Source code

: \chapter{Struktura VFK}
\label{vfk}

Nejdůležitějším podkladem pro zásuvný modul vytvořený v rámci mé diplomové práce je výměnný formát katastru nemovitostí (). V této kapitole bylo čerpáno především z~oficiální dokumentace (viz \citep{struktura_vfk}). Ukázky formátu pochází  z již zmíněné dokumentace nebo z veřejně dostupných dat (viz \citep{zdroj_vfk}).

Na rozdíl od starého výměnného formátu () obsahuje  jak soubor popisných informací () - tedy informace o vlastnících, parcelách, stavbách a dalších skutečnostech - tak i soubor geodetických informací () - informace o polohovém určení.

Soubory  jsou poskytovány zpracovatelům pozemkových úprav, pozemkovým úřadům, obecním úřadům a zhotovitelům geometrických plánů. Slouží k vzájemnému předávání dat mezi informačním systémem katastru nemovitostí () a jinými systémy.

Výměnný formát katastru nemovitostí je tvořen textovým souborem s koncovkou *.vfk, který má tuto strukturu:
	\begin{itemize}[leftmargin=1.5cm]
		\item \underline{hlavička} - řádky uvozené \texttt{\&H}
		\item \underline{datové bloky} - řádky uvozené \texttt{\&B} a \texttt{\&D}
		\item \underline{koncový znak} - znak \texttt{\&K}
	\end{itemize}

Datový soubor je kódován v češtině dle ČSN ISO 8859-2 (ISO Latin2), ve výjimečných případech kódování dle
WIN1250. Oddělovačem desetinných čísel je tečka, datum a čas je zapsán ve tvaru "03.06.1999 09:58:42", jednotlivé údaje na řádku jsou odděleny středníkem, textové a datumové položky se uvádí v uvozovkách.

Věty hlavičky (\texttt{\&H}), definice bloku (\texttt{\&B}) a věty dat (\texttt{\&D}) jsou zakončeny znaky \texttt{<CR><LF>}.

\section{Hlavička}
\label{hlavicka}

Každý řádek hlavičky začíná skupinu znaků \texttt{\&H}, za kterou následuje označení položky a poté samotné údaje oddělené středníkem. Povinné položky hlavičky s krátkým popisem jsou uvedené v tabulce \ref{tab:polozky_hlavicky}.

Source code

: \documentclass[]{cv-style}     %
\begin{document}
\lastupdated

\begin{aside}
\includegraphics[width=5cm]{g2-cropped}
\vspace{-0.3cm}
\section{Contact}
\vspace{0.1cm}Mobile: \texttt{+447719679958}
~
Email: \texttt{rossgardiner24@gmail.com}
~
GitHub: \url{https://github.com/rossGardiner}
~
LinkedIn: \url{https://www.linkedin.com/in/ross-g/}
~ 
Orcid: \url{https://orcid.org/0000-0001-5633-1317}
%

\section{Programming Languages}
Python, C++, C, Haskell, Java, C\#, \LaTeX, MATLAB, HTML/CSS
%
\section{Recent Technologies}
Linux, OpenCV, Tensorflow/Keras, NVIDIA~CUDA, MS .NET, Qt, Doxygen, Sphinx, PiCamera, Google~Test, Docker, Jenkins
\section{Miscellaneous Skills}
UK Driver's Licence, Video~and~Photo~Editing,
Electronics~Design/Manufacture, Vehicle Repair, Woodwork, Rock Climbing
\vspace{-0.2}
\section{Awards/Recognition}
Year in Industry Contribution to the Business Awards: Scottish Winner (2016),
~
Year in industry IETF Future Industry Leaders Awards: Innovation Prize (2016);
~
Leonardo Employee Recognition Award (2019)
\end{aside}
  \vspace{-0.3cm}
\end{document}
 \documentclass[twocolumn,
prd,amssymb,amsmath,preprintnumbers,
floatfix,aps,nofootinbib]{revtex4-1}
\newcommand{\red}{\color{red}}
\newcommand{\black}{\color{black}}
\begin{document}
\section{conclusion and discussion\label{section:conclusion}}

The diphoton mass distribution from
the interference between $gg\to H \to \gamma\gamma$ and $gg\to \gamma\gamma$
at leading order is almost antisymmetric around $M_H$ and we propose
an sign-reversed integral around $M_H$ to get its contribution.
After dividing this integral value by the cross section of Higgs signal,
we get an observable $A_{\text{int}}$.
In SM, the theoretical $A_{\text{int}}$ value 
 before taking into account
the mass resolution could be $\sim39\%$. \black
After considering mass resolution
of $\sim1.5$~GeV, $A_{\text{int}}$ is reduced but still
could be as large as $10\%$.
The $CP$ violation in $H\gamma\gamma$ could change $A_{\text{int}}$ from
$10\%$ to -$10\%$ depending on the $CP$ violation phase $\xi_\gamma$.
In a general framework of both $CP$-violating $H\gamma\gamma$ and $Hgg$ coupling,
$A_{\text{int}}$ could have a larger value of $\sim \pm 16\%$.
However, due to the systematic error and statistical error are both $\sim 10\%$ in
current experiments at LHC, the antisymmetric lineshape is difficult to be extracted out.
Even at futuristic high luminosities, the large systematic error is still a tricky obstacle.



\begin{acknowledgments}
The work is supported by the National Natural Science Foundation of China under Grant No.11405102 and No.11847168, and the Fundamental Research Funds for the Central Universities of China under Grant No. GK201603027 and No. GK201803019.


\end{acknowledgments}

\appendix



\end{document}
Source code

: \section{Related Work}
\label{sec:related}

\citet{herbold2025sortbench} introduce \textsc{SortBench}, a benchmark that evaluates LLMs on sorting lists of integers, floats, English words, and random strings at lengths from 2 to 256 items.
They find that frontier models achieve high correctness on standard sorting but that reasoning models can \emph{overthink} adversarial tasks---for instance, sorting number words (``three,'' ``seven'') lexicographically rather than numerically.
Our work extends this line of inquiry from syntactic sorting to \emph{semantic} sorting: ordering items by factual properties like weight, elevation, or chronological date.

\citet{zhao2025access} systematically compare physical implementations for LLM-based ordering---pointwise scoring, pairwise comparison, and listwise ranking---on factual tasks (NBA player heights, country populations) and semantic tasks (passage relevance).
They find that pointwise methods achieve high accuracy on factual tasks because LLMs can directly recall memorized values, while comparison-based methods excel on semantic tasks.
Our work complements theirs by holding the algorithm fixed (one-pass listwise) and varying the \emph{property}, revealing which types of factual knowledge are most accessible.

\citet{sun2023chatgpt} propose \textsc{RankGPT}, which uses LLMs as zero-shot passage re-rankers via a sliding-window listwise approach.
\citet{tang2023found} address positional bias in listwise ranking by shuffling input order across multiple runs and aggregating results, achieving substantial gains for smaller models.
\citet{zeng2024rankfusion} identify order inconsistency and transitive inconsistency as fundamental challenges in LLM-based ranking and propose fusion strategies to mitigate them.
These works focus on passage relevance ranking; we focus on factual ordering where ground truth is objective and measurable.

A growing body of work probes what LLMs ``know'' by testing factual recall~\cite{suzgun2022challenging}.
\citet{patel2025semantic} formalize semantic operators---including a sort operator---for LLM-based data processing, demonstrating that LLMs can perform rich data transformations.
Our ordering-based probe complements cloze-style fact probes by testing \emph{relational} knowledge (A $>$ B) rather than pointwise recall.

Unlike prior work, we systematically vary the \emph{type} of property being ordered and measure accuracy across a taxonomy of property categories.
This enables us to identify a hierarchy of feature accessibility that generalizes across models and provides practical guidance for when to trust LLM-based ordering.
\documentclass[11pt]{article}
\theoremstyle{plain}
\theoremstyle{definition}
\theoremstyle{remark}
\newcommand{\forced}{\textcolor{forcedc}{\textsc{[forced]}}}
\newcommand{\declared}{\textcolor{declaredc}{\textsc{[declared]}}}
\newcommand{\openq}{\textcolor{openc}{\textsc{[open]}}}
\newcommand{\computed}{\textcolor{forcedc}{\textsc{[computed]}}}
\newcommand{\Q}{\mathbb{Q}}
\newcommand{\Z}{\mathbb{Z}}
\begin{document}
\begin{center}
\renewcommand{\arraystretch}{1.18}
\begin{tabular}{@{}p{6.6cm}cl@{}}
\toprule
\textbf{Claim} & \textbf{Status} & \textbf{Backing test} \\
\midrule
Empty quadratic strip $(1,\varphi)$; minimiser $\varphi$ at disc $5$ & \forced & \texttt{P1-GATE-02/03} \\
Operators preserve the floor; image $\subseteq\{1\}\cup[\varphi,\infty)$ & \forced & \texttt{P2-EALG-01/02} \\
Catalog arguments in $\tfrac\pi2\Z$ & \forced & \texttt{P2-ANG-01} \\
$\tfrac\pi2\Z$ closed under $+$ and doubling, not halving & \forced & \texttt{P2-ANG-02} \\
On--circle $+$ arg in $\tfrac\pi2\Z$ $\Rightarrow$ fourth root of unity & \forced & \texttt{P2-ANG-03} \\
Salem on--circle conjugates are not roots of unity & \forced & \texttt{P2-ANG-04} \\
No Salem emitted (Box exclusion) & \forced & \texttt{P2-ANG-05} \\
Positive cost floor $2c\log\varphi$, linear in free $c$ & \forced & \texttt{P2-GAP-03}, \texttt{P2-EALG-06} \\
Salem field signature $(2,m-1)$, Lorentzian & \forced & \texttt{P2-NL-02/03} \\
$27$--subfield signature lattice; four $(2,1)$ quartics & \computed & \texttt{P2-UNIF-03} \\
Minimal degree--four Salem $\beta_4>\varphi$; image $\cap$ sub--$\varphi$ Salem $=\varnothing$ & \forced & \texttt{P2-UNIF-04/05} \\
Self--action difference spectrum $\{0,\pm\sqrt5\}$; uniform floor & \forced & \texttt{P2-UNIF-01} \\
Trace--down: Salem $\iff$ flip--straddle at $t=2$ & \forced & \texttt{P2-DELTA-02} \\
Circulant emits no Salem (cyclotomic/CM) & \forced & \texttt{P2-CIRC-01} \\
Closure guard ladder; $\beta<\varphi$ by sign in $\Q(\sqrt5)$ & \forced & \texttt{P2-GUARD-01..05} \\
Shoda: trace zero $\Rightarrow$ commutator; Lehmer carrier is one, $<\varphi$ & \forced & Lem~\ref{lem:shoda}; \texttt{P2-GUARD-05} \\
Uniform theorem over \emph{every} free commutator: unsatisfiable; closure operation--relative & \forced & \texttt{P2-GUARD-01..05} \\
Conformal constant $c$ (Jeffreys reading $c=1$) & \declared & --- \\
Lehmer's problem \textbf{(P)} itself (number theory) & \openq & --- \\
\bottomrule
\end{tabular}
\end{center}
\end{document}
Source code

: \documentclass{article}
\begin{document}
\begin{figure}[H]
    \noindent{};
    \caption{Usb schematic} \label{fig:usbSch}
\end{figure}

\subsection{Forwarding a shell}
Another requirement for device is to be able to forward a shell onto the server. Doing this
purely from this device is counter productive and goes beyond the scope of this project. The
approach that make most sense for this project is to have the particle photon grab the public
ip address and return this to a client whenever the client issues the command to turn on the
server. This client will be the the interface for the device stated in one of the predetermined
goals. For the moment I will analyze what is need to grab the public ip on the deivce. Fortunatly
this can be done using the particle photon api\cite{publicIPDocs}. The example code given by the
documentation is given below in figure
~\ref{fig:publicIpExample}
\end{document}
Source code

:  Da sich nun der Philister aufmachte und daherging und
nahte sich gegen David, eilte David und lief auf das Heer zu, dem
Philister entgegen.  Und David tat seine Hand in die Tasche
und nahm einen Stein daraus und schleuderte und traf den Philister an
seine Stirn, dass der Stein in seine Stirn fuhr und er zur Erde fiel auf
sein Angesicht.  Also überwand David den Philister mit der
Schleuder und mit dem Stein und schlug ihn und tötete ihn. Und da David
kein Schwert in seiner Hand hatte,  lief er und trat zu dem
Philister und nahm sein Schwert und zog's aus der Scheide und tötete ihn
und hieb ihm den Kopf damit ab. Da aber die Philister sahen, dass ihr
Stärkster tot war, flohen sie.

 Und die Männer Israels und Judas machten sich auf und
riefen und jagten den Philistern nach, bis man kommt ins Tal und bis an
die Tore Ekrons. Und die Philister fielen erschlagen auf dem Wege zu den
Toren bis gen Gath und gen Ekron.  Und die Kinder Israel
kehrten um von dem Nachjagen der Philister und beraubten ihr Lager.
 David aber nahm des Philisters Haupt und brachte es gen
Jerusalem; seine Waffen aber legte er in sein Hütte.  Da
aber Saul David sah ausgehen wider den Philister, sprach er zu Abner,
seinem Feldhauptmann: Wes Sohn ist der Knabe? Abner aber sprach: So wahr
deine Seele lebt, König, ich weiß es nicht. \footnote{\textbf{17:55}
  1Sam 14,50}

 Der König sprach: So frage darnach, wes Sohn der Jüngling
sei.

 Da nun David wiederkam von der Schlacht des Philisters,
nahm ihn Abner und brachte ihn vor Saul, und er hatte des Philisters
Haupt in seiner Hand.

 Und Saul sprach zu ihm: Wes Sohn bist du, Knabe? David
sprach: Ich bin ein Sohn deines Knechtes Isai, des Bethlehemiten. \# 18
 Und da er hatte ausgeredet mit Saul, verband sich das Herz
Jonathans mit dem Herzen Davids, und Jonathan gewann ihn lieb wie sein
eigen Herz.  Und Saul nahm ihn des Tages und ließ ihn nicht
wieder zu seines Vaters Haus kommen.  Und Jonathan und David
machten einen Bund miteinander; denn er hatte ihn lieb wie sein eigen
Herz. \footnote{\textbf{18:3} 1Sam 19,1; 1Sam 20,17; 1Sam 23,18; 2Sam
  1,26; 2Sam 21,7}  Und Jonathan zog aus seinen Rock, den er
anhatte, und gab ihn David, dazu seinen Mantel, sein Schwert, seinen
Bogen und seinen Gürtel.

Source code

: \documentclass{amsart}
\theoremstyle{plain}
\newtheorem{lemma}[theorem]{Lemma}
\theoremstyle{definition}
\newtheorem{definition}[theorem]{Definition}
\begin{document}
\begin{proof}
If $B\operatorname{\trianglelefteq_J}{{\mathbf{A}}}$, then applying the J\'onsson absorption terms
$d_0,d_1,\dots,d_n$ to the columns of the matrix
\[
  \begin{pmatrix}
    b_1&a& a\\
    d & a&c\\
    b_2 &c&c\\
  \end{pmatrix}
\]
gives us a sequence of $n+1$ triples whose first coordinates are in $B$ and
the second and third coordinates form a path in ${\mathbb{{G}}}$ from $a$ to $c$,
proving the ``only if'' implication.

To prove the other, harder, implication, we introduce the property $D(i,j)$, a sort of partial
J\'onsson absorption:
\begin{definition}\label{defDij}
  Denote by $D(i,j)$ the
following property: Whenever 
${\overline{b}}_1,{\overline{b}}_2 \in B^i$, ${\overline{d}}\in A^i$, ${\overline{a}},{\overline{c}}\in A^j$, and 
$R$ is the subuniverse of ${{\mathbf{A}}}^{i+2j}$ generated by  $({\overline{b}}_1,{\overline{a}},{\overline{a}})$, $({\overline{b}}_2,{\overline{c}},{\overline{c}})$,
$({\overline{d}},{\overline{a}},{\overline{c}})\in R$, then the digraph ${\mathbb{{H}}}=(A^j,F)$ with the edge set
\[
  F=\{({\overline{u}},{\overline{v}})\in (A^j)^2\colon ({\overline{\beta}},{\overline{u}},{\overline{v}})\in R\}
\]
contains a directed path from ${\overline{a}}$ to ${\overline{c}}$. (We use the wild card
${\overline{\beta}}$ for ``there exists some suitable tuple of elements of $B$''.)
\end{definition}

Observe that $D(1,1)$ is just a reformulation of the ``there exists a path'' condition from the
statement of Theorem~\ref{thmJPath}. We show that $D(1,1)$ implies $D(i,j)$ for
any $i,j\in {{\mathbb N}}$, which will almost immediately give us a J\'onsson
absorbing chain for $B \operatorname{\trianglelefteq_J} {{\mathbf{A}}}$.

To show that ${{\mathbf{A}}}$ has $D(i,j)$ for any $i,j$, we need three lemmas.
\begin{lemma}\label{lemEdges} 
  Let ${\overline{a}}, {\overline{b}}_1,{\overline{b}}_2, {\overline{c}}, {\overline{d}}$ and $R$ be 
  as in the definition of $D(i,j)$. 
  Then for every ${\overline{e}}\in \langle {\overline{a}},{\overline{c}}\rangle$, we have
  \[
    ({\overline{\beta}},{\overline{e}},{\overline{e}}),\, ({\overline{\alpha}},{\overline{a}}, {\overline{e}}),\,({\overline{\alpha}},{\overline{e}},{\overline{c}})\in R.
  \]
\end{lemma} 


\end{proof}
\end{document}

*-*-*

→ **TASK TO CARRY OUT**
Among the entries above, find the line with "In SM, the theoretical" and the line with "violation phase $\xi_\gamma$."; give again exactly these two lines and all lines between them.

→ **ANSWER FOR THE TASK**
In SM, the theoretical $A_{\text{int}}$ value 
 before taking into account
the mass resolution could be $\sim39\%$. \black
After considering mass resolution
of $\sim1.5$~GeV, $A_{\text{int}}$ is reduced but still
could be as large as $10\%$.
The $CP$ violation in $H\gamma\gamma$ could change $A_{\text{int}}$ from
$10\%$ to -$10\%$ depending on the $CP$ violation phase $\xi_\gamma$.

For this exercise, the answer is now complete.